Your assignment: How many lines in these entries contain the string "Recuperación"? Reply with the number alone.
== Available data
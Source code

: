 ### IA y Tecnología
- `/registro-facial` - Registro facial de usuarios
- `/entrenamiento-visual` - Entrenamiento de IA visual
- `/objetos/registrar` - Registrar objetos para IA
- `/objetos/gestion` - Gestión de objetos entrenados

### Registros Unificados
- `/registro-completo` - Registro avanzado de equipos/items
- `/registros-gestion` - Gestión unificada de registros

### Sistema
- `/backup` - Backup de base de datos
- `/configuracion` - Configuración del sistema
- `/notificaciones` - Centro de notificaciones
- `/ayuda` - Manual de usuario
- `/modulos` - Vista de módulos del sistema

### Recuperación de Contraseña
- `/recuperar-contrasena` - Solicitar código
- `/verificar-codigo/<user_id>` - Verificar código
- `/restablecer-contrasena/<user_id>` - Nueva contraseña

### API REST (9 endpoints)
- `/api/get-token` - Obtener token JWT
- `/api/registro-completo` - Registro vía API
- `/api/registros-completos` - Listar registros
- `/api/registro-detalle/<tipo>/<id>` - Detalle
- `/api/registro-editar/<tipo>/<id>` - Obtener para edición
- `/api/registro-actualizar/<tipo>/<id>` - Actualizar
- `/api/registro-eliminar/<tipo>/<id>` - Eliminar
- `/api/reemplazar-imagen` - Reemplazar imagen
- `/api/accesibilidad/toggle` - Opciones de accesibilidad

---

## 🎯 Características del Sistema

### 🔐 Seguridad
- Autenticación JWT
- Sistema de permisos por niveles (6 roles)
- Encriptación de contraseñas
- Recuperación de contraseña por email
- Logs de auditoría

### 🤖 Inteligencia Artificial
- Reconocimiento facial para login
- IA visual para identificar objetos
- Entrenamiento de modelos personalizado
====
Reply: 2